Dataless Classification

Overview:

Today, we have to handle an increasing number of electronic documents from a growing number of sources such as, for example, email, blogs and news sources. As the volume of documents expands, organizing them for easy accessibility becomes increasingly difficult.

Traditionally, categorization of documents has been studied as the problem of training of a classifier using labeled data. However, people can categorize documents into named categories without any explicit training because we know the meaning of category names. We have introduced the Dataless Classification model, a learning protocol that uses world knowledge to induce classifiers without the need for any labeled data. Like humans, a dataless classifier interprets a string of words as a set of semantic concepts. Within our proposed model we show that the label name alone is often sufficient to induce classifiers.

Details:

One common solution to text categorization is to label documents with category names and using these to drill down to the required documents. For example, if we want to organize our emails into three categories - "university," "administrative mails," and "friends," - we have to manually label each email. This task presents two immediate problems. First, it requires manual labeling of documents and filters. Second, it does not scale well with refinements of labels.

Further, if we want to split the category named "administrative mails" into two categories, "accounting and billing" and "meetings and events", we will have to redefine the filters or, in the worst case, manually label each document. However, it is clear that people can perform such expansion and refinement easily - in other words, people are adept at creating ontologies of concepts. We can do so because we have an intuitive understanding of the meaning of the words.

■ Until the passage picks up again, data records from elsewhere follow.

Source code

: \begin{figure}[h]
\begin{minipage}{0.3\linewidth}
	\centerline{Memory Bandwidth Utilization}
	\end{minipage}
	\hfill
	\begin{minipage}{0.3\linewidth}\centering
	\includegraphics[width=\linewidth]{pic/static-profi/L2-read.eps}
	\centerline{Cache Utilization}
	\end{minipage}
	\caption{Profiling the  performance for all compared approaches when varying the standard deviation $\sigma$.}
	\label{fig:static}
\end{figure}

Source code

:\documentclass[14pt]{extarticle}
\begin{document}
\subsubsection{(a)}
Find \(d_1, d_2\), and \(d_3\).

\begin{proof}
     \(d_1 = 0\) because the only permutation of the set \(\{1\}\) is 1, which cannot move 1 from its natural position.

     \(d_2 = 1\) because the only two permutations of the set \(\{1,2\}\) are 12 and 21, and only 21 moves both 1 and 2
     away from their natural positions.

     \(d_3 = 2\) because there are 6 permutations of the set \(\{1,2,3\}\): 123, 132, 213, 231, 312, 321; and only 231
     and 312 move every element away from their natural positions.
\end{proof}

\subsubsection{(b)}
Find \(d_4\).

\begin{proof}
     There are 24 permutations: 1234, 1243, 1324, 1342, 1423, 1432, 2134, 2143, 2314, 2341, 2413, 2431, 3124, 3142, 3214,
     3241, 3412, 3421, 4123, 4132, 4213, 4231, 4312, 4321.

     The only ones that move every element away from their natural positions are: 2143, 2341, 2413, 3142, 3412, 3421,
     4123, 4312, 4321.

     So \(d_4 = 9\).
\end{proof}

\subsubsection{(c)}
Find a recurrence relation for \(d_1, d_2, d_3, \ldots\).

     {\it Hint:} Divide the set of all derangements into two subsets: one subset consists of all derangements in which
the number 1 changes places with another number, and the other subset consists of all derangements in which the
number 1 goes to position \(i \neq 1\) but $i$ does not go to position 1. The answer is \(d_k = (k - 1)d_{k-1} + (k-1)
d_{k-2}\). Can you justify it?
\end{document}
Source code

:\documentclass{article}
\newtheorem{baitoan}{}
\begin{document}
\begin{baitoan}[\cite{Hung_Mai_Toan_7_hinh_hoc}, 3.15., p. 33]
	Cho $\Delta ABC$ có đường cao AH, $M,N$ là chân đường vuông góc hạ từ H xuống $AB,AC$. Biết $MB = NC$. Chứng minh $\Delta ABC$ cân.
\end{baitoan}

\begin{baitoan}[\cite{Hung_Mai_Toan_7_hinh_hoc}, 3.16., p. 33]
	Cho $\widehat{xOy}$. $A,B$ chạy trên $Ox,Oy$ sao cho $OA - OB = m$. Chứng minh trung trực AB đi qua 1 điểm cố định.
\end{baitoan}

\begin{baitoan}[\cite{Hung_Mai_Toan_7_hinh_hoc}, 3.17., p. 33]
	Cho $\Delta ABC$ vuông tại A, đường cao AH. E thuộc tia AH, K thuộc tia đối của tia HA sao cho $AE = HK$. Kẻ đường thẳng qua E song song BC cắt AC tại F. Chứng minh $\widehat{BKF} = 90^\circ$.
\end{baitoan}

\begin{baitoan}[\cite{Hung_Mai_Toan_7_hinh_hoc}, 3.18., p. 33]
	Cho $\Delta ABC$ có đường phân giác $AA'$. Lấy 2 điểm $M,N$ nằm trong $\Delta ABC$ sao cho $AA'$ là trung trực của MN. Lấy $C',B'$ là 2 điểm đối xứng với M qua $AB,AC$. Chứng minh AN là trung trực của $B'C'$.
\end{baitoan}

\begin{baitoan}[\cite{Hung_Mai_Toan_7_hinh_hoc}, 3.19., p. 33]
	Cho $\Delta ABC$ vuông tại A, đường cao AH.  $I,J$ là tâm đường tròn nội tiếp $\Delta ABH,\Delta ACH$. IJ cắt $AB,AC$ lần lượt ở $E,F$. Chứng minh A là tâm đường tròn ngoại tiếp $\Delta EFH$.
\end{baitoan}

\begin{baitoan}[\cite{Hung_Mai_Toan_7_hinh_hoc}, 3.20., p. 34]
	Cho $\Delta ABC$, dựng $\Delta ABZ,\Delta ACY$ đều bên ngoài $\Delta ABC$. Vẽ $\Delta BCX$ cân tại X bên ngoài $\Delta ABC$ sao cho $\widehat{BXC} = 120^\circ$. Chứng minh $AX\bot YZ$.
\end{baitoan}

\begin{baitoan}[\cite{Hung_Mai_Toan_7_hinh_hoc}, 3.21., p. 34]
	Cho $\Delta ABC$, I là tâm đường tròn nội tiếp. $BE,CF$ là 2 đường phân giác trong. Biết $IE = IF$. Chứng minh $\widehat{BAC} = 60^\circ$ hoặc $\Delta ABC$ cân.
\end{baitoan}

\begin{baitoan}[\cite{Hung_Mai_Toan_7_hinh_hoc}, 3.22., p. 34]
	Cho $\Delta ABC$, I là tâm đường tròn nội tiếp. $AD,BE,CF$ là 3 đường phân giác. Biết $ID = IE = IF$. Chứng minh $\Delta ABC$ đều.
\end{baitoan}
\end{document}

We developed an approach to automatically and transparently categorize and organize electronic documents into ontologies; our approach is inspired by the way people can infer whether or not a document discusses a particular topic by only using the meaning of the labels. Our approach allows users to provide short descriptions of the categories in the ontology and, using only the descriptions, uses ideas from machine learning to organize the documents accordingly. We show that in many cases, just the label name (such as "accounting") will suffice for accurate categorization. We also show that this approach, that is based on using Wikipedia to develop an understanding to the meaning of words, adapts well to new genres of documents.